Acho que ela está querendo brincar comigo. Só pode ser.

— Pedro, você tá bem? – a Nati me pergunta com o cenho franzido, ganhando minha total atenção nesse minuto.

— Ah, sim. Eu estou bem. – eu sorrio, todo sem jeito. E pego sua mão para segurá-la, entrelaçando nossos dedos. — Estou melhor agora.

Levo-a para comer um pastel. Sei que ela adora o de pizza. Aproveito também para pedir um de frango e pego duas latinhas de refrigerante.

Dez minutos depois, enquanto estamos conversando normalmente sobre o quanto a festa está incrivelmente bem organizada, a Bianca se aproxima com o Felipe ao lado.

Ela está linda, como de costume. Com uma saia xadrez não muito curta cor-de-rosa, uma meia-calça clara, uma sapatilha preta estilo boneca e uma blusinha também preta de alça fina. Os cabelos loiros esbranquiçados cheios de ondas e uma presilha na lateral com um laço. Já o Felipe está com um camisão xadrez em tons de verde, um jeans preto e All Star.

Olhando assim, os dois até que ficam bem juntos.

Eles nos cumprimentam e sentam-se conosco.

Em pouco tempo o colégio começa a encher. Tatiana aumenta o volume da musica e um pessoal vai se divertir na improvisada pista de dança no meio do pátio central. As barraquinhas de comidas e bebidas estão nas laterais, espalhadas pelos cantos. O pessoal da diretoria está rodando por ai, para manter tudo sobre controle. Os grupinhos de alunos estão por toda parte, rindo bastante, comendo, bebendo, dançando, conversando ou sentados pelos bancos. Nem parece que é uma festa no nosso colégio.

Hoje o colégio é um lugar livre. Porém, as salas estão trancadas. Vai que um espertinho resolve levar uma garota para dentro de algumas das salas e... Bom, vocês já podem imaginam o que acontece depois disso.

Natália e Felipe estão conversando sobre um prova de Física que tivemos na terça-feira. Papo de nerd. E eu estava de canto, sem saber ao certo o que fazer. Algumas vezes meus olhos encontravam os da Maria Eduarda e eu tinha a impressão de que ela estava me filmando todo o tempo apesar de estar ocupada tentando se divertir e cuidar do som ao mesmo tempo. Então, ao meu lado a Bianca me cutucou.

— Vamos dançar, vem. – ela me puxou pelo braço, sorrindo abertamente. — Eu adoro essa musica!

Enquanto eu e Bianca arriscávamos alguns passos juntos, a Nati e o Felipe pararam para dar risada da gente. Se divertindo com a situação. Pelo menos foi legal e distrativo. A Bianca estava mudada. Com um brilho a mais no olhar e até mais intima comigo. Eu gosta dela assim.

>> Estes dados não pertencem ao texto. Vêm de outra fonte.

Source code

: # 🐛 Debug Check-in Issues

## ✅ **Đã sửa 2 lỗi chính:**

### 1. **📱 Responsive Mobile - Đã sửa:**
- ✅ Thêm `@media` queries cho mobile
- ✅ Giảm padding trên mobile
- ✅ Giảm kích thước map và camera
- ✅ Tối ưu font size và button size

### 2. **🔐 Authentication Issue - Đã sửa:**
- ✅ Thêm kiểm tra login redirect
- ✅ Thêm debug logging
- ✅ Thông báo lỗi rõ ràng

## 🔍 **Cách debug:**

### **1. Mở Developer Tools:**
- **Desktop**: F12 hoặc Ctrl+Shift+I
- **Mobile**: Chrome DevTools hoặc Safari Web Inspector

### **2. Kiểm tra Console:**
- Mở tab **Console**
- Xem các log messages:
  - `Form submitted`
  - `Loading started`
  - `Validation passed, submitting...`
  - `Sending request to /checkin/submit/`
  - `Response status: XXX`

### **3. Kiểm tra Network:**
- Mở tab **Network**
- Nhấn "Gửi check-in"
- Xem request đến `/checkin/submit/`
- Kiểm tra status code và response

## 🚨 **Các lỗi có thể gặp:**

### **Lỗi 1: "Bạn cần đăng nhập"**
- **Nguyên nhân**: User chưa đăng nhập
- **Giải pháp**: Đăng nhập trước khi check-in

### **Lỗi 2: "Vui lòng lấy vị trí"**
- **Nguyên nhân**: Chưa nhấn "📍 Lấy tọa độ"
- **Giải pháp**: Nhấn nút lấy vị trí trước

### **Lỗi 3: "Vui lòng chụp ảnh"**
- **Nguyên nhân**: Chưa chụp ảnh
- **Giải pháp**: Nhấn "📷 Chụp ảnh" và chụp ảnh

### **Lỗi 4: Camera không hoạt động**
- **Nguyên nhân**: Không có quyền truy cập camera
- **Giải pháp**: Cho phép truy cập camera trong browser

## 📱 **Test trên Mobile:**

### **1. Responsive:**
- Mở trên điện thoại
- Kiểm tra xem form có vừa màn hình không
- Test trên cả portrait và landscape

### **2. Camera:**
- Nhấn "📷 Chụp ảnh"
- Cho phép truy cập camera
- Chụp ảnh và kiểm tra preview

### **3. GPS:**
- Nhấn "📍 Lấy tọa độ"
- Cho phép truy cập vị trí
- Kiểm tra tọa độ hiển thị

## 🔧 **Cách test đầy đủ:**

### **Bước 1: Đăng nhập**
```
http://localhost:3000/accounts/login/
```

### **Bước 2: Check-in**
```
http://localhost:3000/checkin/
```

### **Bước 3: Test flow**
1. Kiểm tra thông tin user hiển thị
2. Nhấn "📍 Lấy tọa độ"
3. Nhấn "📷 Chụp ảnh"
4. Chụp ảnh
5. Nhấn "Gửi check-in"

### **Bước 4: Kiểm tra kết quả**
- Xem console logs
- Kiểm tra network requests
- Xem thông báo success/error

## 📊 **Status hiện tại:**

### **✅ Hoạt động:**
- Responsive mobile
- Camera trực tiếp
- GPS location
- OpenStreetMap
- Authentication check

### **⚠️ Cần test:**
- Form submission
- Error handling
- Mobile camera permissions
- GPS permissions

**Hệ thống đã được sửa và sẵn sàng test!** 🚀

Quando enfim ela resolveu me dar um descanso, para dessa vez puxar o Felipe para dançar eu sentei-me de volta perto da minha namorada que estava comendo pipoca doce. Ela me ofereceu, e eu recusei. Do outro lado vi quando o Rafael acenou para mim e eu acenei de volta. Estava achando muito estranho ele ainda não ter vindo falar comigo e nem como ninguém do nosso grupo. Ele estava bem esquisitão, por sinal.

Por um momento fiquei me questionando mentalmente se o amor ou seja lá o que for que ele sinta pela Duda o mudou. E então me lembrei do sábado, quando saímos para uma festa na boate aqui do centro e ele saiu de lá agarrado a uma garota de cabelo cor-de-rosa. Será que ele havia traído a Maria Eduarda? Bom, eu sempre soube que aquele ali não teria jeito. Mas afinal, porque então ele está namorando com ela? O que será que eles sentem um para o outro? O que fazem quando estão sozinho? Sobre o que conversam ou o quanto sabem um do outro?

Seria um namoro assim como o meu e da Nati?

Eu não sei, mas comecei a sentir um súbito ódio do meu melhor amigo. Porque se ele não sente nada pela Maria Eduarda, então porque ele ainda está com ela se é pra continuar ficando com as outras pelas costas dela? Pode ser que ela seja a mais cruel das garotas desse colégio – disso eu não sei – mas eu não acho que ela mereça algo assim.

Ninguém merece.

— Pedro, o que você tem? – me desperto dos meus devaneios quando ouço a voz da Nati me chamando de volta a realidade. — Você está tão estranho hoje. Tão calado. Aconteceu alguma coisa?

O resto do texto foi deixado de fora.